▶ WORK REQUEST
The answer must consist of every line in the records below that contains the string "Printf".

▶ LISTED ENTRIES
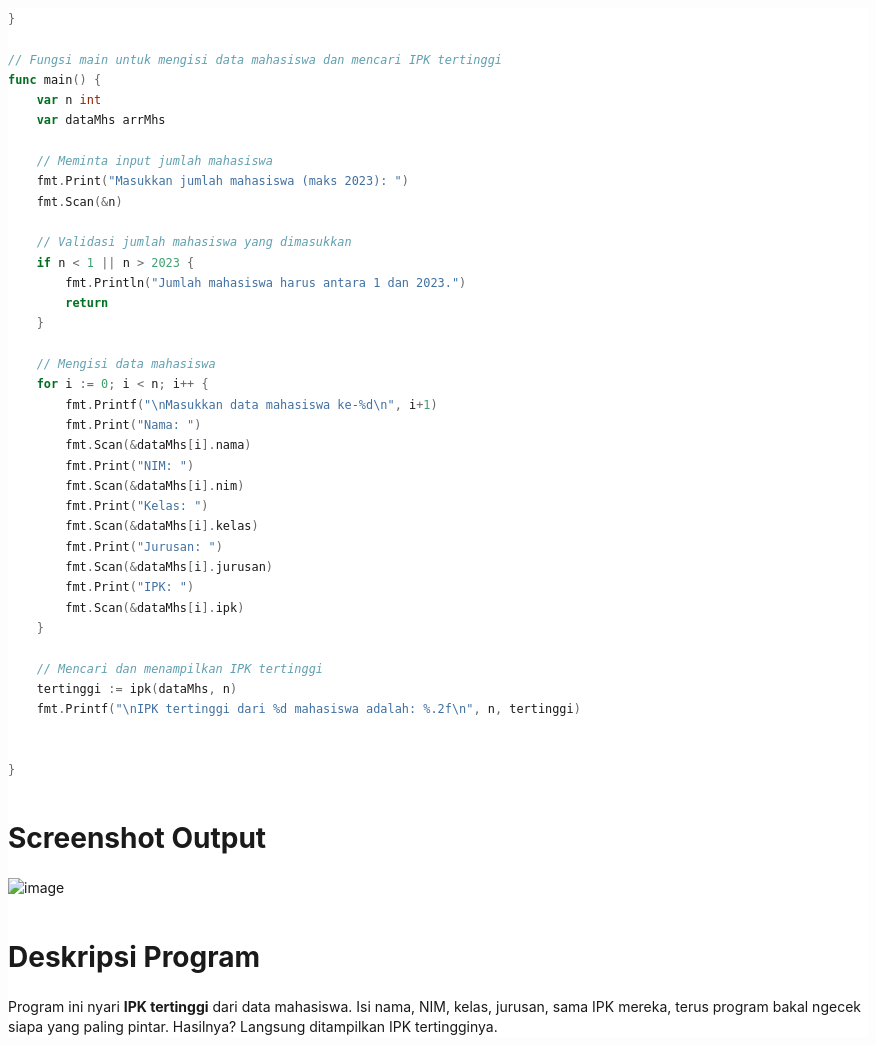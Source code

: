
 ```go
}

// Fungsi main untuk mengisi data mahasiswa dan mencari IPK tertinggi
func main() {
	var n int
	var dataMhs arrMhs

	// Meminta input jumlah mahasiswa
	fmt.Print("Masukkan jumlah mahasiswa (maks 2023): ")
	fmt.Scan(&n)

	// Validasi jumlah mahasiswa yang dimasukkan
	if n < 1 || n > 2023 {
		fmt.Println("Jumlah mahasiswa harus antara 1 dan 2023.")
		return
	}

	// Mengisi data mahasiswa
	for i := 0; i < n; i++ {
		fmt.Printf("\nMasukkan data mahasiswa ke-%d\n", i+1)
		fmt.Print("Nama: ")
		fmt.Scan(&dataMhs[i].nama)
		fmt.Print("NIM: ")
		fmt.Scan(&dataMhs[i].nim)
		fmt.Print("Kelas: ")
		fmt.Scan(&dataMhs[i].kelas)
		fmt.Print("Jurusan: ")
		fmt.Scan(&dataMhs[i].jurusan)
		fmt.Print("IPK: ")
		fmt.Scan(&dataMhs[i].ipk)
	}

	// Mencari dan menampilkan IPK tertinggi
	tertinggi := ipk(dataMhs, n)
	fmt.Printf("\nIPK tertinggi dari %d mahasiswa adalah: %.2f\n", n, tertinggi)

	
}
```

# Screenshot Output

![image](https://github.com/user-attachments/assets/acef8828-03a8-4328-81e9-615f1e6c277b)

# Deskripsi Program
Program ini nyari **IPK tertinggi** dari data mahasiswa. Isi nama, NIM, kelas, jurusan, sama IPK mereka, terus program bakal ngecek siapa yang paling pintar. Hasilnya? Langsung ditampilkan IPK tertingginya.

▶ ANSWER TO THE PROBLEM
		fmt.Printf("\nMasukkan data mahasiswa ke-%d\n", i+1)
	fmt.Printf("\nIPK tertinggi dari %d mahasiswa adalah: %.2f\n", n, tertinggi)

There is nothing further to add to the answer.